Microsoft needs to do something to distinguish Bing from market leader Google. (And simply renaming its Live search engine didn’t get that done.) News Corp., like any business looking for growth, wants to find a new source of revenue.
So, instead of making its content available for indexing on all search engines, News Corp. could decide to make it available only to one search index, in exchange for payment or some other consideration from that search engine’s owner. On the surface, the deal makes great sense for both sides: News Corp. gets cash (or some other payment of value) and Microsoft gets unique content in its search results – pages that readers can’t find elsewhere.
That’s the way many successful content deals have happened in the past. Think how sports leagues sell broadcast rights to their games to selected networks or channels. Or how cable and satellite companies have split popular channels across several packages, “encouraging” customers to move up to more expensive subscription tiers. It’s all about exchanging cash for access.
But that model is beginning to fail. The benefit to Microsoft in a potential deal with News Corp. is having News Corp. pages in its Bing search results that readers could not find elsewhere.
Except… they can. Tim Berners-Lee’s analogy of the Internet as a Web is complete. Content no longer exists solely within silos, accessed only through its defined channel. Online content is enmeshed with that web – linked to, and thereby accessible from, countless outside sources.
News Corp. can close its content to Google’s spiders.

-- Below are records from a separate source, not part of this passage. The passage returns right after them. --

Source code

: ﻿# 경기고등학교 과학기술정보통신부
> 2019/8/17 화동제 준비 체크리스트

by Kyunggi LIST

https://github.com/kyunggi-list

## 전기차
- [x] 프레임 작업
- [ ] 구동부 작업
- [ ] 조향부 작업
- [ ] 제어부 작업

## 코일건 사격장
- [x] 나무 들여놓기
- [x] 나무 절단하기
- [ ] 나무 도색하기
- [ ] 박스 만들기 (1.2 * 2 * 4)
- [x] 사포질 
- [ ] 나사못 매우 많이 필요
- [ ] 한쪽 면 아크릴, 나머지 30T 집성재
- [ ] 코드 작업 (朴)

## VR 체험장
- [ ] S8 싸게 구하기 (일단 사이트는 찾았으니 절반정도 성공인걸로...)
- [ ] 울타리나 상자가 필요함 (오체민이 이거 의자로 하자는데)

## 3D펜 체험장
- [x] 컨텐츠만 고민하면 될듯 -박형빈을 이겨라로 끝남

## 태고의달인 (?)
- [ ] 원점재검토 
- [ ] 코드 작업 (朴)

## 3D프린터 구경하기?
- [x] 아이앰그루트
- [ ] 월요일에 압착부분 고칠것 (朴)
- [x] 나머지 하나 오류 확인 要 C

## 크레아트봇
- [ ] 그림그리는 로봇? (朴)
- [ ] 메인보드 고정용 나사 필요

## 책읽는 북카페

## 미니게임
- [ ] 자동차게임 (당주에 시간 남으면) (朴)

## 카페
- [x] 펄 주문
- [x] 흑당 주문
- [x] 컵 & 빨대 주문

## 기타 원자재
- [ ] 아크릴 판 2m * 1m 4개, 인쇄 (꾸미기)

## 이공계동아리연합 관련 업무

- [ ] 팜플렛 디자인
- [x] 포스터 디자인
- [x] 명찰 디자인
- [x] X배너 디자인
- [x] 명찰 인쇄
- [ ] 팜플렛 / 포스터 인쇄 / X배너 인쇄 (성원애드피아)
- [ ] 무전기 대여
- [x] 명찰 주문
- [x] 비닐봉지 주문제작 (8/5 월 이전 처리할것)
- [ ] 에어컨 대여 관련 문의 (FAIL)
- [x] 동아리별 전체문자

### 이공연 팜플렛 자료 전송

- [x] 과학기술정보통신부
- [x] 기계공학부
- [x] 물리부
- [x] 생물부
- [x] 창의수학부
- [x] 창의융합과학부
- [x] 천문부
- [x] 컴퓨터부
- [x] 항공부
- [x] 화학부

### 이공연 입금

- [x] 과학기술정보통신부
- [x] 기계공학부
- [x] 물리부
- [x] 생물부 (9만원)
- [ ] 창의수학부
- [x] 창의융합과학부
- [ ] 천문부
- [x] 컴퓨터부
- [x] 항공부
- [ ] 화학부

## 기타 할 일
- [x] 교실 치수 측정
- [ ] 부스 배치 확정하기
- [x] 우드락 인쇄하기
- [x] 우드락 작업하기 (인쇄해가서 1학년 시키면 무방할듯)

But Google will continue to index the millions of other webpages, including blogs, Twitter feeds, discussion forums and other news sites, that link to News Corp. webpages, from Fox News reports to Myspace profiles. Those linking pages will continue to provide access to News Corp. content through Google and other search engines, even when (or if) News Corp. changes its robots.txt file to block Googlebot.
Some bloggers and other writers have reacted to the news of a possible deal with glee – hoping that exclusion from Google will render News Corp. content invisible on the Web. Heck, I’d love to see all references to the Fox News’ cynical Republican-propaganda-masquerading-as-news disappear from the Web, too. But even if News Corp. withdraws its pages from Google, the references to those pages will not disappear. Taking News Corp. out of Google won’t make sites like Red State and Real Clear Politics vanish.
Producers have attempted to close these backdoor channels for content before. Who remembers the battles that many sports franchises fought with bloggers and even newspaper reporters to prevent them from posting scores and descriptions during games? The teams feared that online “broadcasts” of their games would compromise lucrative deals with radio and TV partners.
Today, those battles are mostly over. If anything, sports teams have moved on to trying simply to keep their athletes from Tweeting in the middle of games. Forget about the folks in the press box.
So what’s the value to Microsoft? Perhaps if News Corp. websites used Bing for their internal site search, there’d be some value in driving more readers to Microsoft’s search engine. But that’s a different deal, one that does not require exclusion from Google’s index. Perhaps News Corp.’s conservative audience might be convinced to use Microsoft’s Bing out of ideological loyalty, but let’s not forget that Microsoft is the “MS” in the right wing’s hated MSNBC. So that’s likely a non-starter.
I’ve heard many legacy news managers complain that the advertising model is dying online. From personal experience, both in my own ventures and watching others, I can attest that’s certainly not the truth. The model remains viable, even if it can no longer deliver the level of profit margin at the sales volume to which the news industry’s grown accustomed. (In math terms, the “model” is the equation that describes a relationship. The numbers that the model spits out can change even as the model remains the same.)
The Internet is killing one legacy media business model, however, and that’s the supply-side model based on creating value by restricting access to content. That’s the model upon which the News Corp.-Microsoft deal is based. While it might have worked in a pre-Web, channel-driven world, the public simply has spun too many ways around content-control deals to make this one worth Microsoft’s time or investment.
Bing will have to find another way to distinguish itself from Google.
And Rupert Murdoch will have to find other ways to make money off his crud.